**Exercise details:** On the basis of the records below, report how many lines contain the word "research". Nothing else should be given.
Start of Data in this exercise
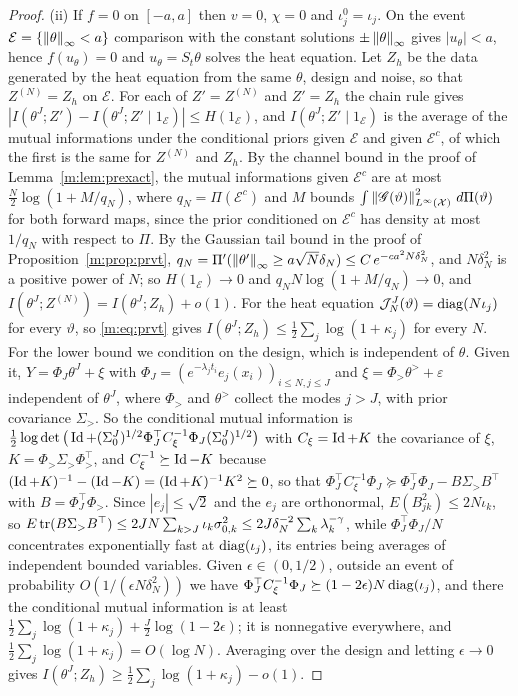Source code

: \begin{proof}
(ii) If $f=0$ on $[-a,a]$ then $v=0$, $\chi=0$ and $\iota^0_j=\iota_j$. On the event $\mathcal E=\{\norm\theta_\infty<a\}$ comparison with the constant solutions $\pm\norm\theta_\infty$ gives $|u_\theta|<a$, hence $f(u_\theta)=0$ and $u_\theta=S_t\theta$ solves the heat equation. Let $Z_h$ be the data generated by the heat equation from the same $\theta$, design and noise, so that $Z^{(N)}=Z_h$ on $\mathcal E$. For each of $Z'=Z^{(N)}$ and $Z'=Z_h$ the chain rule gives $|I(\theta^J;Z')-I(\theta^J;Z'\mid1_{\mathcal E})|\le H(1_{\mathcal E})$, and $I(\theta^J;Z'\mid1_{\mathcal E})$ is the average of the mutual informations under the conditional priors given $\mathcal E$ and given $\mathcal E^c$, of which the first is the same for $Z^{(N)}$ and $Z_h$. By the channel bound in the proof of Lemma~\ref{m:lem:prexact}, the mutual informations given $\mathcal E^c$ are at most $\tfrac N2\log(1+M/q_N)$, where $q_N=\Pi(\mathcal E^c)$ and $M$ bounds $\int\norm{\Gcal(\vartheta)}^2_{L^\infty(\mathcal X)}\,d\Pi(\vartheta)$ for both forward maps, since the prior conditioned on $\mathcal E^c$ has density at most $1/q_N$ with respect to $\Pi$. By the Gaussian tail bound in the proof of Proposition~\ref{m:prop:prvt}, $q_N=\Pi'(\norm{\theta'}_\infty\ge a\sqrt N\delta_N)\le C\,e^{-ca^2N\delta_N^2}$, and $N\delta_N^2$ is a positive power of $N$; so $H(1_{\mathcal E})\to0$ and $q_NN\log(1+M/q_N)\to0$, and $I(\theta^J;Z^{(N)})=I(\theta^J;Z_h)+o(1)$. For the heat equation $\mathcal J^J_N(\vartheta)=\diag(N\iota_j)$ for every $\vartheta$, so \eqref{m:eq:prvt} gives $I(\theta^J;Z_h)\le\tfrac12\sum_j\log(1+\kappa_j)$ for every $N$. For the lower bound we condition on the design, which is independent of $\theta$. Given it, $Y=\Phi_J\theta^J+\xi$ with $\Phi_J=(e^{-\lambda_jt_i}e_j(x_i))_{i\le N,j\le J}$ and $\xi=\Phi_>\theta^>+\varepsilon$ independent of $\theta^J$, where $\Phi_>$ and $\theta^>$ collect the modes $j>J$, with prior covariance $\Sigma_>$. So the conditional mutual information is $\tfrac12\log\det\big(\Id+(\Sigma^J_0)^{1/2}\Phi_J^\top C_\xi^{-1}\Phi_J(\Sigma^J_0)^{1/2}\big)$ with $C_\xi=\Id+K$ the covariance of $\xi$, $K=\Phi_>\Sigma_>\Phi_>^\top$, and $C_\xi^{-1}\succeq\Id-K$ because $(\Id+K)^{-1}-(\Id-K)=(\Id+K)^{-1}K^2\succeq0$, so that $\Phi_J^\top C_\xi^{-1}\Phi_J\succeq\Phi_J^\top\Phi_J-B\Sigma_>B^\top$ with $B=\Phi_J^\top\Phi_>$. Since $|e_j|\le\sqrt2$ and the $e_j$ are orthonormal, $E(B_{jk}^2)\le2N\iota_k$, so $E\,\tr(B\Sigma_>B^\top)\le2JN\sum_{k>J}\iota_k\sigma^2_{0,k}\le2J\delta_N^{-2}\sum_k\lambda_k^{-\gamma}$, while $\Phi_J^\top\Phi_J/N$ concentrates exponentially fast at $\diag(\iota_j)$, its entries being averages of independent bounded variables. Given $\epsilon\in(0,1/2)$, outside an event of probability $O(1/(\epsilon N\delta_N^2))$ we have $\Phi_J^\top C_\xi^{-1}\Phi_J\succeq(1-2\epsilon)N\diag(\iota_j)$, and there the conditional mutual information is at least $\tfrac12\sum_j\log(1+\kappa_j)+\tfrac J2\log(1-2\epsilon)$; it is nonnegative everywhere, and $\tfrac12\sum_j\log(1+\kappa_j)=O(\log N)$. Averaging over the design and letting $\epsilon\to0$ gives $I(\theta^J;Z_h)\ge\tfrac12\sum_j\log(1+\kappa_j)-o(1)$.


\end{proof}
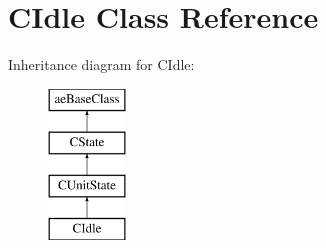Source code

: \hypertarget{class_c_idle}{}\section{C\+Idle Class Reference}
\label{class_c_idle}
Inheritance diagram for C\+Idle\+:\begin{figure}[H]
\begin{center}
\leavevmode
\includegraphics[height=4.000000cm]{class_c_idle}
\end{center}
\end{figure}
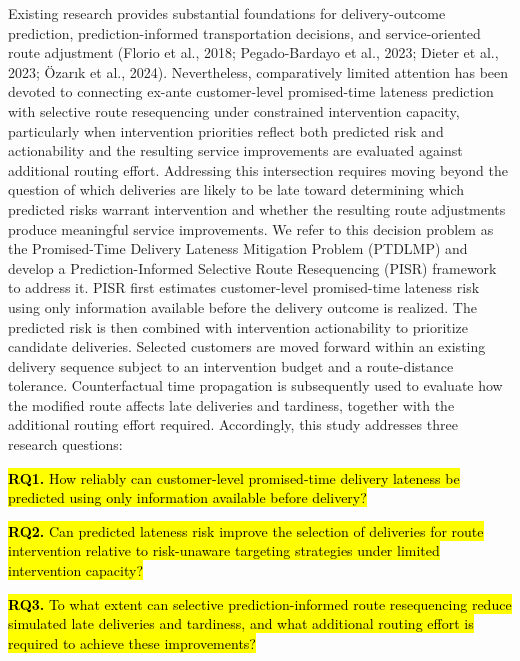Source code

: \documentclass[
]{article}
\begin{document}
Existing research provides substantial foundations for delivery-outcome
prediction, prediction-informed transportation decisions, and
service-oriented route adjustment (Florio et al., 2018; Pegado-Bardayo
et al., 2023; Dieter et al., 2023; Özarık et al., 2024). Nevertheless,
comparatively limited attention has been devoted to connecting ex-ante
customer-level promised-time lateness prediction with selective route
resequencing under constrained intervention capacity, particularly when
intervention priorities reflect both predicted risk and actionability
and the resulting service improvements are evaluated against additional
routing effort. Addressing this intersection requires moving beyond the
question of which deliveries are likely to be late toward determining
which predicted risks warrant intervention and whether the resulting
route adjustments produce meaningful service improvements. We refer to
this decision problem as the Promised-Time Delivery Lateness Mitigation
Problem (PTDLMP) and develop a Prediction-Informed Selective Route
Resequencing (PISR) framework to address it. PISR first estimates
customer-level promised-time lateness risk using only information
available before the delivery outcome is realized. The predicted risk is
then combined with intervention actionability to prioritize candidate
deliveries. Selected customers are moved forward within an existing
delivery sequence subject to an intervention budget and a route-distance
tolerance. Counterfactual time propagation is subsequently used to
evaluate how the modified route affects late deliveries and tardiness,
together with the additional routing effort required. Accordingly, this
study addresses three research questions:

\hl{\textbf{RQ1.} How reliably can customer-level promised-time delivery
lateness be predicted using only information available before delivery?}

\hl{\textbf{RQ2.} Can predicted lateness risk improve the selection of
deliveries for route intervention relative to risk-unaware targeting
strategies under limited intervention capacity?}

\hl{\textbf{RQ3.} To what extent can selective prediction-informed route
resequencing reduce simulated late deliveries and tardiness, and what
additional routing effort is required to achieve these improvements?}
\end{document}
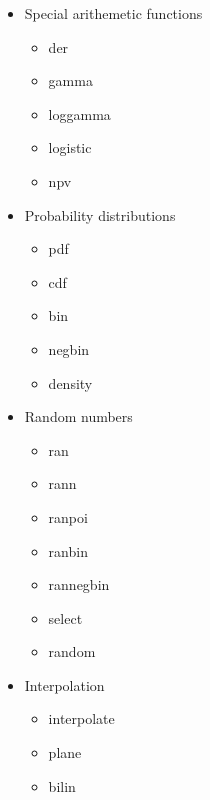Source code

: \begin{itemize}
\item  Special arithemetic functions
\begin{itemize}
\item der
\item gamma
\item loggamma
\item logistic
\item npv
\end{itemize}

\item  Probability distributions
\begin{itemize}
\item pdf
\item cdf
\item bin
\item negbin
\item density
\end{itemize}
\item Random numbers
\begin{itemize}
\item ran
\item rann
\item ranpoi
\item ranbin
\item rannegbin
\item select
\item random
\end{itemize}
\item Interpolation
\begin{itemize}
\item interpolate
\item plane
\item bilin
\end{itemize}


\end{itemize}
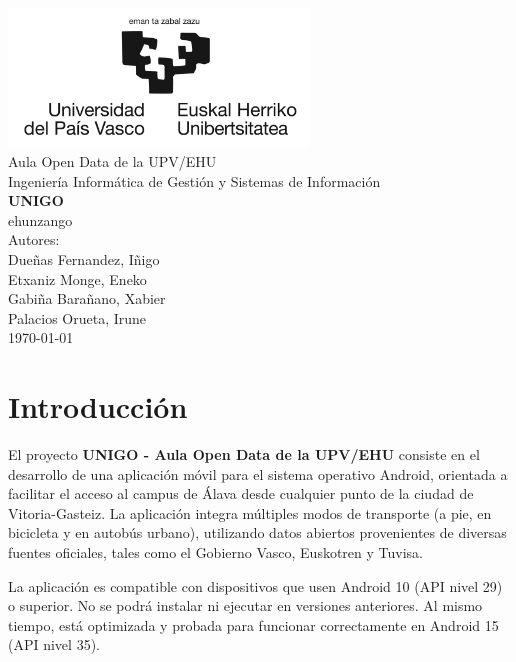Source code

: \documentclass[a4paper,12pt]{report}
\begin{document}
  \begin{titlepage}
    \centering
    \includegraphics[width=0.6\textwidth]{../.img/ehuLogoLargo.jpg}\\
    \vspace{1cm}
    \LARGE Aula Open Data de la UPV/EHU\\
    \vspace{0.5cm}
    \Large Ingeniería Informática de Gestión y Sistemas de Información\\
    \vspace{3cm}
    \vspace{0.5cm}
    \Huge \textbf{UNIGO}\\
    \huge ehunzango\\
    \vspace{2.5cm}
    \Large Autores:\\
    \vspace{0.2cm}
    \large Dueñas Fernandez, Iñigo\\
    \large Etxaniz Monge, Eneko\\
    \large Gabiña Barañano, Xabier\\
    \large Palacios Orueta, Irune\\
    \vfill
    \today
  \end{titlepage}
  
\chapter{Introducción}
  El proyecto \textbf{UNIGO - Aula Open Data de la UPV/EHU} consiste en el desarrollo de una aplicación móvil para el sistema operativo Android, orientada a facilitar el acceso al campus de Álava desde cualquier punto de la ciudad de Vitoria-Gasteiz. La aplicación integra múltiples modos de transporte (a pie, en bicicleta y en autobús urbano), utilizando datos abiertos provenientes de diversas fuentes oficiales, tales como el Gobierno Vasco, Euskotren y Tuvisa.
  
  La aplicación es compatible con dispositivos que usen Android 10 (API nivel 29) o superior. No se podrá instalar ni ejecutar en versiones anteriores. Al mismo tiempo, está optimizada y probada para funcionar correctamente en Android 15 (API nivel 35).
  
\end{document}
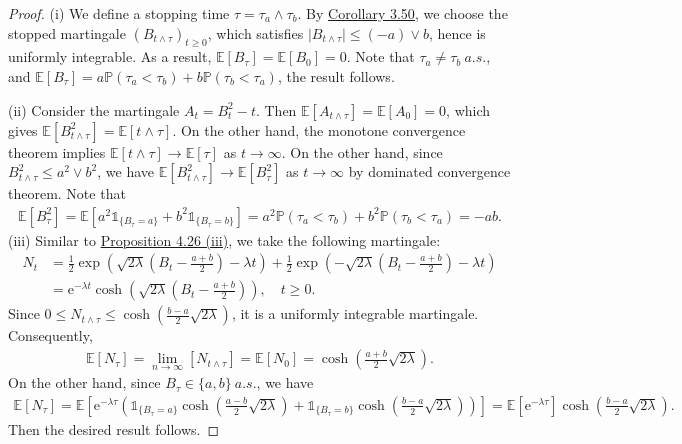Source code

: \documentclass{article}
\numberwithin{equation}{section}
\newcommand{\e}{\mathrm{e}}
\newcommand{\E}{\mathbb{E}}
\renewcommand{\P}{\mathbb{P}}
\theoremstyle{plain}
\theoremstyle{definition}
\begin{document}
\begin{proof}
(i) We define a stopping time $\tau=\tau_a\wedge\tau_b$. By \hyperref[cor:3.50]{Corollary 3.50}, we choose the stopped martingale $(B_{t\wedge\tau})_{t\geq 0}$, which satisfies $\vert B_{t\wedge\tau}\vert\leq (-a)\vee b$, hence is uniformly integrable. As a result, $\E\left[B_\tau\right]=\E\left[B_0\right]=0$. Note that $\tau_a\neq\tau_b\ a.s.$, and $\E[B_\tau]=a\P(\tau_a<\tau_b)+b\P(\tau_b<\tau_a)$, the result follows.\vspace{0.1cm}

(ii) Consider the martingale $A_t=B_t^2-t$. Then $\E[A_{t\wedge\tau}]=\E[A_0]=0$, which gives $\E[B_{t\wedge\tau}^2]=\E[t\wedge\tau]$. On the other hand, the monotone convergence theorem implies $\E[t\wedge\tau]\to\E[\tau]$ as $t\to\infty$.  On the other hand, since $B_{t\wedge\tau}^2 \leq a^2\vee b^2$, we have $\E[B_{t\wedge\tau}^2]\to\E[B_\tau^2]$ as $t\to\infty$ by dominated convergence theorem. Note that
\begin{align*}
	\E\left[B_{\tau}^2\right]=\E\left[a^2\mathds{1}_{\{B_\tau=a\}}+b^2\mathds{1}_{\{B_\tau=b\}}\right] = a^2\P(\tau_a<\tau_b)+b^2\P(\tau_b<\tau_a)=-ab.
\end{align*}
(iii) Similar to \hyperref[prop:4.26]{Proposition 4.26 (iii)}, we take the following martingale:
\begin{align*}
	N_t &= \frac{1}{2}\exp\left(\sqrt{2\lambda}\left(B_t-\frac{a+b}{2}\right)-\lambda t\right)+\frac{1}{2}\exp\left(-\sqrt{2\lambda}\left(B_t-\frac{a+b}{2}\right)-\lambda t\right)\\
	&=\e^{-\lambda t}\cosh\left(\sqrt{2\lambda}\left(B_t-\frac{a+b}{2}\right)\right),\quad t\geq 0.
\end{align*}
Since $0\leq N_{t\wedge\tau}\leq \cosh\left(\frac{b-a}{2}\sqrt{2\lambda}\right)$, it is a uniformly integrable martingale. Consequently,
\begin{align*}
	\E\left[N_\tau\right]=\lim_{n\to\infty}\left[N_{t\wedge\tau}\right]=\E[N_0]=\cosh\left(\frac{a+b}{2}\sqrt{2\lambda}\right).
\end{align*}
On the other hand, since $B_{\tau}\in\{a,b\}\ a.s.$, we have
\begin{align*}
	\E[N_\tau]= \E\left[\e^{-\lambda\tau}\left(\mathds{1}_{\{B_\tau=a\}}\cosh\left(\frac{a-b}{2}\sqrt{2\lambda}\right)+\mathds{1}_{\{B_\tau=b\}}\cosh\left(\frac{b-a}{2}\sqrt{2\lambda}\right)\right)\right]=\E\left[\e^{-\lambda\tau}\right]\cosh\left(\frac{b-a}{2}\sqrt{2\lambda}\right).
\end{align*}
Then the desired result follows.
\end{proof}
\end{document}
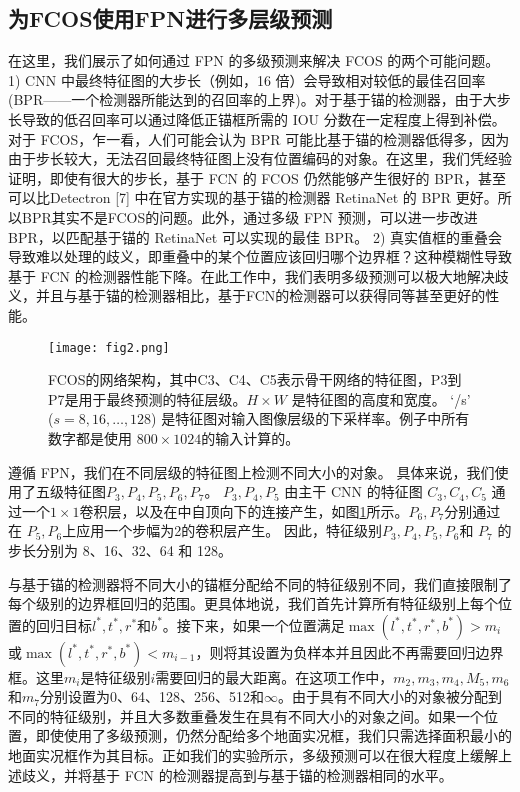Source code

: \documentclass[../main.tex]{subfile}
\begin{document}
\subsection{为FCOS使用FPN进行多层级预测}

在这里，我们展示了如何通过 FPN\cite{fpn} 的多级预测来解决 FCOS 的两个可能问题。 1) CNN 中最终特征图的大步长（例如，16 倍）会导致相对较低的最佳召回率 (BPR——一个检测器所能达到的召回率的上界)。对于基于锚的检测器，由于大步长导致的低召回率可以通过降低正锚框所需的 IOU 分数在一定程度上得到补偿。对于 FCOS，乍一看，人们可能会认为 BPR 可能比基于锚的检测器低得多，因为由于步长较大，无法召回最终特征图上没有位置编码的对象。在这里，我们凭经验证明，即使有很大的步长，基于 FCN 的 FCOS 仍然能够产生很好的 BPR，甚至可以比Detectron [7] 中在官方实现的基于锚的检测器 RetinaNet\cite{retinanet} 的 BPR 更好。所以BPR其实不是FCOS的问题。此外，通过多级 FPN 预测\cite{fpn}，可以进一步改进 BPR，以匹配基于锚的 RetinaNet 可以实现的最佳 BPR。 2) 真实值框的重叠会导致难以处理的歧义，即重叠中的某个位置应该回归哪个边界框？这种模糊性导致基于 FCN 的检测器性能下降。在此工作中，我们表明多级预测可以极大地解决歧义，并且与基于锚的检测器相比，基于FCN的检测器可以获得同等甚至更好的性能。

\begin{figure}[htb]
    \centering
    \texttt{[image: fig2.png]}
    \caption{FCOS的网络架构，其中C3、C4、C5表示骨干网络的特征图，P3到P7是用于最终预测的特征层级。$H \times  W$ 是特征图的高度和宽度。 ‘/s’ ($s = 8,16,\ldots,128$) 是特征图对输入图像层级的下采样率。例子中所有数字都是使用 $800 \times  1024$的输入计算的。}
    \label{fig:fig2}
\end{figure}

遵循 FPN\cite{fpn}，我们在不同层级的特征图上检测不同大小的对象。 具体来说，我们使用了五级特征图$P_3,P_4,P_5,P_6,P_7$。 $P_3,P_4,P_5$ 由主干 CNN 的特征图 $C_3,C_4,C_5$ 通过一个$ 1\times 1 $卷积层，以及在\cite{fpn}中自顶向下的连接产生，如图\ref{fig:fig2}所示。$P_6,P_7$分别通过在 $P_5,P_6$上应用一个步幅为2的卷积层产生。 因此，特征级别$P_3,P_4,P_5,P_6$和 $P_7$ 的步长分别为 8、16、32、64 和 128。

与基于锚的检测器将不同大小的锚框分配给不同的特征级别不同，我们直接限制了每个级别的边界框回归的范围。更具体地说，我们首先计算所有特征级别上每个位置的回归目标$ l^\ast, t^\ast, r^\ast$和$ b^\ast$。接下来，如果一个位置满足$\max\left( l^\ast,  t^\ast,  r^\ast,  b^\ast \right) > m_i $或$\max\left( l^\ast,  t^\ast,  r^\ast,  b^\ast \right) < m_{i-1} $，则将其设置为负样本并且因此不再需要回归边界框。这里$ m_i $是特征级别$ i $需要回归的最大距离。在这项工作中，$m_2,m_3,m_4,M_5, m_6$和$m_7$分别设置为0、64、128、256、512和$\infty$。由于具有不同大小的对象被分配到不同的特征级别，并且大多数重叠发生在具有不同大小的对象之间。如果一个位置，即使使用了多级预测，仍然分配给多个地面实况框，我们只需选择面积最小的地面实况框作为其目标。正如我们的实验所示，多级预测可以在很大程度上缓解上述歧义，并将基于 FCN 的检测器提高到与基于锚的检测器相同的水平。
\end{document}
End of Data in this exercise
**Solved exercise:** 2